“祭祀第一股”“线上代拜祖”……莲下镇的民俗产业相继在资本市场和互联网“上线”,无疑是一场别开生面的“祖宗生意”逆市崛起的大戏。
文/本刊记者 蒋述平
从汕头市区一路向东,只需要一个小时的车程便可到达莲下镇。这里与其他潮汕工业小镇并无太大差别,同样工厂林立、道路交错,如今也同样饱受经济退潮之苦,那些在近年来次第崛起的小家电组装厂、玩具制造厂应声倒下一大片,车行过工业区,不时可见工厂出售的告示贴在路边。
但在这个农历腊月临近的萧条“年关”,莲下仍然有不少工厂开足了马力24小时运转,以供应飙升的采购量。
许少鸿的工厂翊翔就是其中之一。在一条条现代化设备构建的生产线上,层层叠叠的纸张快速在转轮上滚动,最后吐出来的是金箔闪闪的“发财金”“祖先金”等祭祀、拜神用品。与之对应的,是翊翔逐年上升的销售额和利润额,仅2015年1~9月,公司的营业收入就逼近4 000万元,净利润达500万元,比前两年涨了一倍有余。

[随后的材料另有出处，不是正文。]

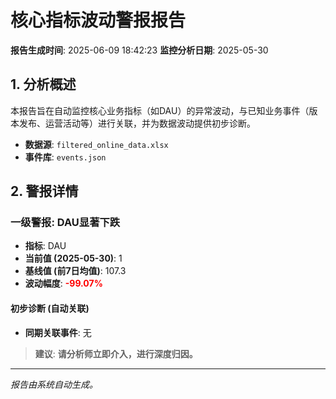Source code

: # 核心指标波动警报报告

**报告生成时间**: 2025-06-09 18:42:23
**监控分析日期**: 2025-05-30

## 1. 分析概述
本报告旨在自动监控核心业务指标（如DAU）的异常波动，与已知业务事件（版本发布、运营活动等）进行关联，并为数据波动提供初步诊断。

- **数据源**: `filtered_online_data.xlsx`
- **事件库**: `events.json`

## 2. 警报详情
### 一级警报: DAU显著下跌

- **指标**: DAU
- **当前值 (2025-05-30)**: 1
- **基线值 (前7日均值)**: 107.3
- **波动幅度**: **<font color='red'>-99.07%</font>**

#### 初步诊断 (自动关联)

- **同期关联事件**: 无

> **建议**: **请分析师立即介入，进行深度归因。**

---
*报告由系统自动生成。*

翊翔文化的样品室里摆满了各种各样祭祀、拜神用的金银纸产品,当地称之为南金,因其古地名为南洋乡而得名(闽地称为北金,实际同为一物)。
在这个充斥着“金银纸”的复古环境中,《商界》记者和翊翔文化掌门人许少鸿聊的却是新三板挂牌和O2O——作为坊间流传的“冥币第一股”,翊翔文化的挂牌申请让外界哗然,也把整个莲下镇的南金产业推到了市场前线。
——在许少鸿看来,最终能在经济寒冬中唤醒莲下镇商业活力的,还是祖宗传下来的南金。
“金银纸”往事
莲下有三宝:南金、瓷器和红糖。
这些在莲下镇世代相传的俗语中的特产,如今已经被工业化浪潮洗涮得差不多了。
据莲下镇志记载,清道光年间开始,此地便生产南金。从清末传艺五代人,南金手艺就传到了许少鸿身上。她自8岁正式从父亲那里学艺:木雕印印红、手指贴箔,再用专用自制槐膏上槐,晾纸、整平、数页,后用草绳串绑,这一整套的工艺在莲下均是以家传、师徒的方式传承。
2008年前,翊翔仅是一家十余人的手工作坊,许少鸿和丈夫一起生产南金,产量非常有限,“一个月的产量还抵不上现在一天”。当地同样的作坊还有齐兴、安信等几家。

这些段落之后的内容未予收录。